Other views: Still too many unknowns in GMO foods and crops
In response to an article published Monday, May 23, "Farmers' biotech plantings continue to grow": Everyone should be aware of not only the benefits, but also the adverse effects of genetically modified crops. The telephone study mentioned in the...
In response to an article published Monday, May 23, "Farmers' biotech plantings continue to grow":
Everyone should be aware of not only the benefits, but also the adverse effects of genetically modified crops. The telephone study mentioned in the article found 64 percent of nearly 407 adult shoppers polled didn't know what genetically modified foods were. Forty-eight percent of those surveyed didn't believe or didn't know these foods are found in grocery stores.
Genetically modified organisms are new life forms that do not occur in nature and break the natural boundaries that exist between species.
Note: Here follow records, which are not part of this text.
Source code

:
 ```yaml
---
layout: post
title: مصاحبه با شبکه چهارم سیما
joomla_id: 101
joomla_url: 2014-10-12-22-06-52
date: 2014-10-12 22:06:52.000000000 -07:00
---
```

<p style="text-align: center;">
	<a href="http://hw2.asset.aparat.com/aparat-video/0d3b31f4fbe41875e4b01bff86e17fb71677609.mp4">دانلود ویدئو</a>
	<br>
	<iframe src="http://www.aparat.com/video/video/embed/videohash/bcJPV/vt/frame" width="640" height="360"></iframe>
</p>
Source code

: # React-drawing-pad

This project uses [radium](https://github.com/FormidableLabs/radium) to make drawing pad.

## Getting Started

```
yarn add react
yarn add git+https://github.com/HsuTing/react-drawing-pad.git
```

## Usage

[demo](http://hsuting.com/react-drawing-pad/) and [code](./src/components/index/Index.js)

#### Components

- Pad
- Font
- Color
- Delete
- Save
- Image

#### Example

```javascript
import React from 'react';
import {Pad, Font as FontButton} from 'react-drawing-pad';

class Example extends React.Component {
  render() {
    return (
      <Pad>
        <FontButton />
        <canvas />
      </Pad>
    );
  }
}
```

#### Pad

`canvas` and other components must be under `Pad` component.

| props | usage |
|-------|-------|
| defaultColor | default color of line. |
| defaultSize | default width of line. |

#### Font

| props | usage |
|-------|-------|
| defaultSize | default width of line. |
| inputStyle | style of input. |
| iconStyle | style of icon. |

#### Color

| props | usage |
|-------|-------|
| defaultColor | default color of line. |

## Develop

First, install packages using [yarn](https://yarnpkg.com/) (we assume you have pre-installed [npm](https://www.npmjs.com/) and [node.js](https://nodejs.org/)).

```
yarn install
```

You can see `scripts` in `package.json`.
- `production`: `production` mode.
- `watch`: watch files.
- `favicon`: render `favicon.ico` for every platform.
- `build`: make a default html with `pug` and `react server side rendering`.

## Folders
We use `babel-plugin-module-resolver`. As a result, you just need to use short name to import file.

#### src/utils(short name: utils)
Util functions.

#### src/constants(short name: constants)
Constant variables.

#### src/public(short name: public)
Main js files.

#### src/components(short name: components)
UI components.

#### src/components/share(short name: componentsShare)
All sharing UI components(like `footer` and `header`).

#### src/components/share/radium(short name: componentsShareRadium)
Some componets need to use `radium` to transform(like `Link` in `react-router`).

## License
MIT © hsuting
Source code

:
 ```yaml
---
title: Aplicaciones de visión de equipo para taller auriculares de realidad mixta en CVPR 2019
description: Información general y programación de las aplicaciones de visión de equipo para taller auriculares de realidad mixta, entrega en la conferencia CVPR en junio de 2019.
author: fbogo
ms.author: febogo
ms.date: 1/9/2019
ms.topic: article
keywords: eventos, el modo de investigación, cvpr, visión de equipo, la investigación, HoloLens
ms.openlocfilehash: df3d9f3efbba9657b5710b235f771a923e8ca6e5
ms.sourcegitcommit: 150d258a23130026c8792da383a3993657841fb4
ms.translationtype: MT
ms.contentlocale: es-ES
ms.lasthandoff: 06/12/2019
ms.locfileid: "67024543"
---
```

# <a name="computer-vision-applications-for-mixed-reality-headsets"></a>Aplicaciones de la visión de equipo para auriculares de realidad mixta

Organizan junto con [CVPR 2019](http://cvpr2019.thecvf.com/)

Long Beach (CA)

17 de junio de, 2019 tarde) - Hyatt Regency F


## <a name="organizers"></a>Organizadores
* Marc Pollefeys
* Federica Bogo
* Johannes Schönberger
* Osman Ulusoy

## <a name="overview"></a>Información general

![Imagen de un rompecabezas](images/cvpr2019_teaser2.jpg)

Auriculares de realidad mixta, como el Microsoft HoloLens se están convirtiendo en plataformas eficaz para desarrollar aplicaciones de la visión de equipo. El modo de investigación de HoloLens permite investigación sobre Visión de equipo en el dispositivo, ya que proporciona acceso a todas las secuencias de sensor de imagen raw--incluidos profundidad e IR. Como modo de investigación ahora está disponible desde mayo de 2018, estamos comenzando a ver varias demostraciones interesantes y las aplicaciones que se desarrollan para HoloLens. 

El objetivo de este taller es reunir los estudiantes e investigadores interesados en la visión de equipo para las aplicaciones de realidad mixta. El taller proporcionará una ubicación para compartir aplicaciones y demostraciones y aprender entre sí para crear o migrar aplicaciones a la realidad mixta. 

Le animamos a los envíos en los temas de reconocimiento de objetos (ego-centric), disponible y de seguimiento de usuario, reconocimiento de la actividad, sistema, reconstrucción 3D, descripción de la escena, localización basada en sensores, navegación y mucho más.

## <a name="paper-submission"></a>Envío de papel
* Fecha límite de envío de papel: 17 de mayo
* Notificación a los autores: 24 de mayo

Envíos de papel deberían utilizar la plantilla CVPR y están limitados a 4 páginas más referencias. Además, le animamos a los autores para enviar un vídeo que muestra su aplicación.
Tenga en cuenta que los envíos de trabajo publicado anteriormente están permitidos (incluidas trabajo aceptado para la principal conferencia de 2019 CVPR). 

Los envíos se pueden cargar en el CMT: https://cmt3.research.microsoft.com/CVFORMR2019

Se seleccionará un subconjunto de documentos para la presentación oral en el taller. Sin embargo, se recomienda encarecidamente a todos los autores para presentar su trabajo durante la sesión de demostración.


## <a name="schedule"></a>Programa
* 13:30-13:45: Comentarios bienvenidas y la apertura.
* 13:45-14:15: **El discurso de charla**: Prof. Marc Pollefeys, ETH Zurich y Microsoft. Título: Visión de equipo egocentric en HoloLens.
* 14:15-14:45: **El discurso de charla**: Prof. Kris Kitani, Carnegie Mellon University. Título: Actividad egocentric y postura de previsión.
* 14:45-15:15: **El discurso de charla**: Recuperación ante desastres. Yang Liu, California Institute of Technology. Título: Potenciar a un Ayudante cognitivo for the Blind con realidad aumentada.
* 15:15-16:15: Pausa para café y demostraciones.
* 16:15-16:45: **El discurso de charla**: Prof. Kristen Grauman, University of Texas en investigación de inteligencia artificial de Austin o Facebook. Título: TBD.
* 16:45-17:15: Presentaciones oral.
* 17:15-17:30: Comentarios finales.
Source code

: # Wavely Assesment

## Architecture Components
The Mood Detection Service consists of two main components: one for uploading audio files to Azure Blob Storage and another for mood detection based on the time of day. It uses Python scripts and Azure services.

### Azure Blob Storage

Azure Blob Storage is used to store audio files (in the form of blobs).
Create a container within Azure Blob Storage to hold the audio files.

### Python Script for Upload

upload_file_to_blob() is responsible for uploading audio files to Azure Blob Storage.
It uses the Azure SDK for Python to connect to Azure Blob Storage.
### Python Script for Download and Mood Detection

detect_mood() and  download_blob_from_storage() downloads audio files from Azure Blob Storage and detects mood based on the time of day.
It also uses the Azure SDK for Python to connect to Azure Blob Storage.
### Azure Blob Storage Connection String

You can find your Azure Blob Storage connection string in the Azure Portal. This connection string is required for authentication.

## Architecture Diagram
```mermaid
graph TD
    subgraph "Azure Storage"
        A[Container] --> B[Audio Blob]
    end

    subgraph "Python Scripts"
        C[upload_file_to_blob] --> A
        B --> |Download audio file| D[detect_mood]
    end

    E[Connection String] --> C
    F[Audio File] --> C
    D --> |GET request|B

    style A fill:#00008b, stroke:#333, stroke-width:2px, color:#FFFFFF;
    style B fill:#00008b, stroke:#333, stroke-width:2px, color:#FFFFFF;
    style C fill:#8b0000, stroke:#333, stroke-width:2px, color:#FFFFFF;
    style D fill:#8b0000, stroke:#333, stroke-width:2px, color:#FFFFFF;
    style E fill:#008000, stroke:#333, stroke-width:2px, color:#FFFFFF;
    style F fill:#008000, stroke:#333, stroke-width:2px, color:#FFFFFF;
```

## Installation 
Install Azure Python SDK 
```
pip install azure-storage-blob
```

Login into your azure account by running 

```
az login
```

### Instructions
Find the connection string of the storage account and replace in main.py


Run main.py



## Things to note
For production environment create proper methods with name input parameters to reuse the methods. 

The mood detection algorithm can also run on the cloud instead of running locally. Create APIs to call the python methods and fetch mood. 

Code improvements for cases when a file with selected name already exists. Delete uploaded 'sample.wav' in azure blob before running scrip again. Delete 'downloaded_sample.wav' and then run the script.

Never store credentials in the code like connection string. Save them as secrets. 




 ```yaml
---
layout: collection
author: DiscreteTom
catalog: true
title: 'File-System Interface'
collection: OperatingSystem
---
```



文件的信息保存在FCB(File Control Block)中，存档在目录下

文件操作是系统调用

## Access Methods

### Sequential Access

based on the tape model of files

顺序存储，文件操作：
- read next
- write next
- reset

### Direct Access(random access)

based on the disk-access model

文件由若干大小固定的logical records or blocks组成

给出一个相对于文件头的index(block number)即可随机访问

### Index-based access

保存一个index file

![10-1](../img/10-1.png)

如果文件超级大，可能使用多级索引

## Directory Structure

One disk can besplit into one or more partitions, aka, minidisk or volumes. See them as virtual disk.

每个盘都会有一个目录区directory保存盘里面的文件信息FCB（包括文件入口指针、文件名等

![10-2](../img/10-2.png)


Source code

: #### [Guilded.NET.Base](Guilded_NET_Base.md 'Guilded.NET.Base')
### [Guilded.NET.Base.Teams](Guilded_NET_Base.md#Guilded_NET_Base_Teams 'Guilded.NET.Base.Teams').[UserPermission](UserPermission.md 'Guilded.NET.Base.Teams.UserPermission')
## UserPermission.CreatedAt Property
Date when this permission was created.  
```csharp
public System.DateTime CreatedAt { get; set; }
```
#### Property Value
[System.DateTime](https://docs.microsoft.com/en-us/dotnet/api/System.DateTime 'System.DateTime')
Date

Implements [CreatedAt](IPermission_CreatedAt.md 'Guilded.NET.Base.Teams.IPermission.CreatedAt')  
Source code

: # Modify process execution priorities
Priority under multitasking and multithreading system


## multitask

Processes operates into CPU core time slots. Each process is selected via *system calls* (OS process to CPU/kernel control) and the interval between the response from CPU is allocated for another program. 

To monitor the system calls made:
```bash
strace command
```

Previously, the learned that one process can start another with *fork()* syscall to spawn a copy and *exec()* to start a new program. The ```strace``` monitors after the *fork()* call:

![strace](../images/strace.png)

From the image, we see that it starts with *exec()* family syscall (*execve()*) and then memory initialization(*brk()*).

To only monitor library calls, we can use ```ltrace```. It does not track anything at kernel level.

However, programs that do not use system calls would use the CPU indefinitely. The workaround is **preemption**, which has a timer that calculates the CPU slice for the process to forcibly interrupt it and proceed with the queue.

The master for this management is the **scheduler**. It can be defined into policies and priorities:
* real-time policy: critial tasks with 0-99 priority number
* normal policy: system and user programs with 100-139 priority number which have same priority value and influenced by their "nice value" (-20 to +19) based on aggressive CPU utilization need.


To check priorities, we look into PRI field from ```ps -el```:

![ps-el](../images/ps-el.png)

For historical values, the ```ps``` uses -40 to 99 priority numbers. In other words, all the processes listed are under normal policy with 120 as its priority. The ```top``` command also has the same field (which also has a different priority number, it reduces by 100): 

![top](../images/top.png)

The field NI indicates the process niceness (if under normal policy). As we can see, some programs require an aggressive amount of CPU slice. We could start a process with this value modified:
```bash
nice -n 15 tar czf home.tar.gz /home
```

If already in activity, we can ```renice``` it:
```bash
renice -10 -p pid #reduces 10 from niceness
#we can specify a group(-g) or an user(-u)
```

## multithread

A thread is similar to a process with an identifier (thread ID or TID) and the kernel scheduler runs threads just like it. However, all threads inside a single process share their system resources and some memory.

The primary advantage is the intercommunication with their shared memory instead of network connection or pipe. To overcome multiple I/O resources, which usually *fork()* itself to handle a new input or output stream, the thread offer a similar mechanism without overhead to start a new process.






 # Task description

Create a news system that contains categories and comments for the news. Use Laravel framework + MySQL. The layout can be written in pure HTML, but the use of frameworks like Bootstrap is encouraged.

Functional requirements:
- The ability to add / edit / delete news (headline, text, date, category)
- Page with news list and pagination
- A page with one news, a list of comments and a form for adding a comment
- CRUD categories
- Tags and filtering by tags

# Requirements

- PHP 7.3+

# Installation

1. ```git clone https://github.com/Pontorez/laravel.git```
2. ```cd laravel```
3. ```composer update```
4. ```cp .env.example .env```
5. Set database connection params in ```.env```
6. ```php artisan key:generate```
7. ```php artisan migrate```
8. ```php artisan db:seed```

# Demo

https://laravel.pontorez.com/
This should not be confused with traditional plant breeding or traditional biotechnology. A cow and a soybean will not breed in nature, but in the laboratory, scientists can hypothetically take a gene from a cow, insert it into a soybean, and essentially create an entirely new organism.
Genetic engineers can manipulate genes from bacteria, viruses, animals, plants and even humans.
After the man-made organisms are released into the environment, they reproduce, and there is no way to recall them. Right now, the long-term environmental effects of GMOs are unknown. They only began to be released into the environment on a large scale in the mid-'90s. The technology currently used to genetically engineer living organisms such as plants or animals is crude and imprecise. There is little or no understanding of the effects of genetic engineering (GE) on DNA and the organism as a whole or of how this might affect offspring in future generations.
The agrochemical companies that produce GE seeds require farmers to sign legal agreements specifying how to farm and promising not to save seed.
They also expect farmers to pay royalties, and then aggressively sue farmers who they believe are using their seeds without signing such agreements.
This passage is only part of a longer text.